START Listed entries

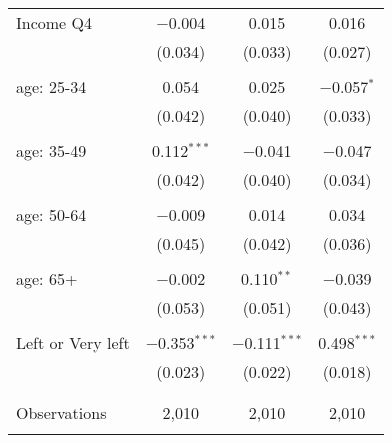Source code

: \begin{tabular}{@{\extracolsep{5pt}}lccc}
 Income Q4 & $-$0.004 & 0.015 & 0.016 \\ 
  & (0.034) & (0.033) & (0.027) \\ 
  & & & \\ 
 age: 25-34 & 0.054 & 0.025 & $-$0.057$^{*}$ \\ 
  & (0.042) & (0.040) & (0.033) \\ 
  & & & \\ 
 age: 35-49 & 0.112$^{***}$ & $-$0.041 & $-$0.047 \\ 
  & (0.042) & (0.040) & (0.034) \\ 
  & & & \\ 
 age: 50-64 & $-$0.009 & 0.014 & 0.034 \\ 
  & (0.045) & (0.042) & (0.036) \\ 
  & & & \\ 
 age: 65+ & $-$0.002 & 0.110$^{**}$ & $-$0.039 \\ 
  & (0.053) & (0.051) & (0.043) \\ 
  & & & \\ 
 Left or Very left & $-$0.353$^{***}$ & $-$0.111$^{***}$ & 0.498$^{***}$ \\ 
  & (0.023) & (0.022) & (0.018) \\ 
  & & & \\ 
\hline \\[-1.8ex] 

Observations & 2,010 & 2,010 & 2,010 \\ 
\hline 
\hline \\[-1.8ex] 
\end{tabular} 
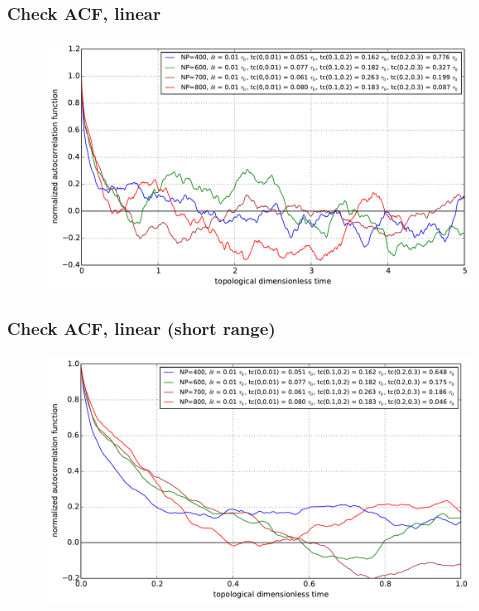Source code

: \documentclass[slidestop, compress, mathserif]{beamer}
\begin{document}
\begin{frame}
  \frametitle<presentation>{Check ACF, linear}
  \begin{figure}
    \centering
    \includegraphics[width=\textwidth]{../check_ACF_initial.pdf}
  \end{figure}
\end{frame}

\begin{frame}
  \frametitle<presentation>{Check ACF, linear (short range)}
  \begin{figure}
    \centering
    \includegraphics[width=\textwidth]{../check_ACF_initial_detail.pdf}
  \end{figure}
\end{frame}
\end{document}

END Listed entries

From the first line to the last, retype the data above exactly, but not its images.

Source code

: \begin{tabular}{@{\extracolsep{5pt}}lccc}
 Income Q4 & $-$0.004 & 0.015 & 0.016 \\ 
  & (0.034) & (0.033) & (0.027) \\ 
  & & & \\ 
 age: 25-34 & 0.054 & 0.025 & $-$0.057$^{*}$ \\ 
  & (0.042) & (0.040) & (0.033) \\ 
  & & & \\ 
 age: 35-49 & 0.112$^{***}$ & $-$0.041 & $-$0.047 \\ 
  & (0.042) & (0.040) & (0.034) \\ 
  & & & \\ 
 age: 50-64 & $-$0.009 & 0.014 & 0.034 \\ 
  & (0.045) & (0.042) & (0.036) \\ 
  & & & \\ 
 age: 65+ & $-$0.002 & 0.110$^{**}$ & $-$0.039 \\ 
  & (0.053) & (0.051) & (0.043) \\ 
  & & & \\ 
 Left or Very left & $-$0.353$^{***}$ & $-$0.111$^{***}$ & 0.498$^{***}$ \\ 
  & (0.023) & (0.022) & (0.018) \\ 
  & & & \\ 
\hline \\[-1.8ex] 

Observations & 2,010 & 2,010 & 2,010 \\ 
\hline 
\hline \\[-1.8ex] 
\end{tabular} 
Source code

: \documentclass[slidestop, compress, mathserif]{beamer}
\begin{document}
\begin{frame}
  \frametitle<presentation>{Check ACF, linear}
  \begin{figure}
    \centering
    \includegraphics[width=\textwidth]{../check_ACF_initial.pdf}
  \end{figure}
\end{frame}

\begin{frame}
  \frametitle<presentation>{Check ACF, linear (short range)}
  \begin{figure}
    \centering
    \includegraphics[width=\textwidth]{../check_ACF_initial_detail.pdf}
  \end{figure}
\end{frame}
\end{document}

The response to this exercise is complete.